Un insulto expresado solo para desahogar la ira de dentro, no podía cambiar nada en absoluto. Originalmente con la intención de utilizar las capacidades de los Lis para competir con Long Wu, no esperaba que todos se rebelaran, convirtiendo a los Lis en una rata cruzando la calle, todos gritando para golpearla.

—Padre… —Li Mulin dijo apresuradamente—, solo podemos pedirle ahora al Gran Maestro del Pabellón Nacional de las Artes.

—¡No! —Li Kaishan sacudió la cabeza y dijo—. No sirve de nada pedirle a nadie en este punto.

—¡Señor Li, no es bueno! —Otro joven se apresuró a entrar desde afuera.

—¿Qué ha pasado ahora? —Li Kaishan frunció el ceño.

—Los proveedores han venido a cobrar deudas, han bloqueado las puertas de la corporación —dijo el joven con una sonrisa amarga y sin aliento—. El banco también nos está urgiendo a pagar el préstamo de este trimestre lo antes posible, de lo contrario, el próximo préstamo no será desembolsado.

¡Como era de esperarse!

¡Cuando uno cae, otros empujan!

¡Cuando hay problemas en un lado, los otros aplauden!

La Corporación Li ya estaba en graves problemas, pero ¿pensar que estos bastardos realmente vendrían a cobrar deudas no estaba empujando a la Corporación Li aún más al pozo de fuego, presionándola más bajo el agua?

—¿Qué hacemos ahora? —Li Mubai estaba en pánico y angustiado.

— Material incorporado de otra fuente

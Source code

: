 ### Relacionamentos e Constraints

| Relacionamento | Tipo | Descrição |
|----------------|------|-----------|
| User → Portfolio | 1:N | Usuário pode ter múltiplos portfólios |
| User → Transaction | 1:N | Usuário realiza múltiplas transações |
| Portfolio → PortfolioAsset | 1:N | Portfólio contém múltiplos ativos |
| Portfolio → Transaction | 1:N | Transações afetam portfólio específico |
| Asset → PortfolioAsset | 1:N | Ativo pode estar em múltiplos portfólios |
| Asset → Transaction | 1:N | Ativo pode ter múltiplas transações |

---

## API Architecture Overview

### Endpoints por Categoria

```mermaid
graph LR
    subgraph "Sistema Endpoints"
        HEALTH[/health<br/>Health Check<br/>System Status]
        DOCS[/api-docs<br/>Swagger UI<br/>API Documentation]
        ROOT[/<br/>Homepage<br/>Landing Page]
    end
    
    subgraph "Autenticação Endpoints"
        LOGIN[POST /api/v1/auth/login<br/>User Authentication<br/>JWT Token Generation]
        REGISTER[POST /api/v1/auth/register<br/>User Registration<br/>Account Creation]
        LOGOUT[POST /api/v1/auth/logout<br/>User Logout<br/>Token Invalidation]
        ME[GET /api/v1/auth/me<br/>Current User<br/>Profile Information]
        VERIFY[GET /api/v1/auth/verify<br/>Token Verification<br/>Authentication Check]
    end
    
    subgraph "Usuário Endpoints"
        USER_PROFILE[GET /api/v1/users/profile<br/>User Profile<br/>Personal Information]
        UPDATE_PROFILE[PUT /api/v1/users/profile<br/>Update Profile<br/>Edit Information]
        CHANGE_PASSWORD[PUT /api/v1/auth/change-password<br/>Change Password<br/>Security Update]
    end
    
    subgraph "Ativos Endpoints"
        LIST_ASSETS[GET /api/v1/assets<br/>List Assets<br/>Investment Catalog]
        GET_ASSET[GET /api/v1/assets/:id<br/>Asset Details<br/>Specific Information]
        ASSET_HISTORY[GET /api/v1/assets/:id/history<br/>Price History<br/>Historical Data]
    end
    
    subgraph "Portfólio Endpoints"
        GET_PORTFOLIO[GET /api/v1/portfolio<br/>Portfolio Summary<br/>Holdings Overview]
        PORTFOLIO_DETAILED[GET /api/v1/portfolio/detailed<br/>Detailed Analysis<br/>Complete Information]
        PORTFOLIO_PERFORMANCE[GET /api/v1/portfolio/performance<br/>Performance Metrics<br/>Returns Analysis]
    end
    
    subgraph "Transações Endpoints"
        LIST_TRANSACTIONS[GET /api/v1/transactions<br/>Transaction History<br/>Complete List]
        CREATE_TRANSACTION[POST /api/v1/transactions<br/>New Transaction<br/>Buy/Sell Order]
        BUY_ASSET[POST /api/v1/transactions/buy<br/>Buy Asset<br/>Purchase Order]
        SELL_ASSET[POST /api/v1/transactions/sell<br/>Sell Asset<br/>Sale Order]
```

—¿Estos bastardos realmente quieren llevarme a la muerte? —Li Kaishan yacía débilmente en la silla, en ese momento, finalmente entendió lo que significaba estar aislado y sin apoyo, sin nadie a quien recurrir. En el mismo momento en que la Corporación Li más necesitaba ayuda, aquellos que generalmente estaban más cerca de él resultaban ser los primeros en sacar sus cuchillos.

—Padre, déjame ir a saldar cuentas con ese mocoso Guo Yi —dijo Li Mulin enojado.

La difícil situación de los Lis hoy era todo gracias a Guo Yi.

—¡Para! —Li Kaishan reprendió.

—Padre, si este hombre no muere, nuestra familia Li seguramente perecerá —dijo Li Mulin apretando los dientes.

—No estás a su altura —Li Kaishan sacudió la cabeza.

—Entonces, ¿qué hacemos? —Li Mulin mordía los dientes frustrado.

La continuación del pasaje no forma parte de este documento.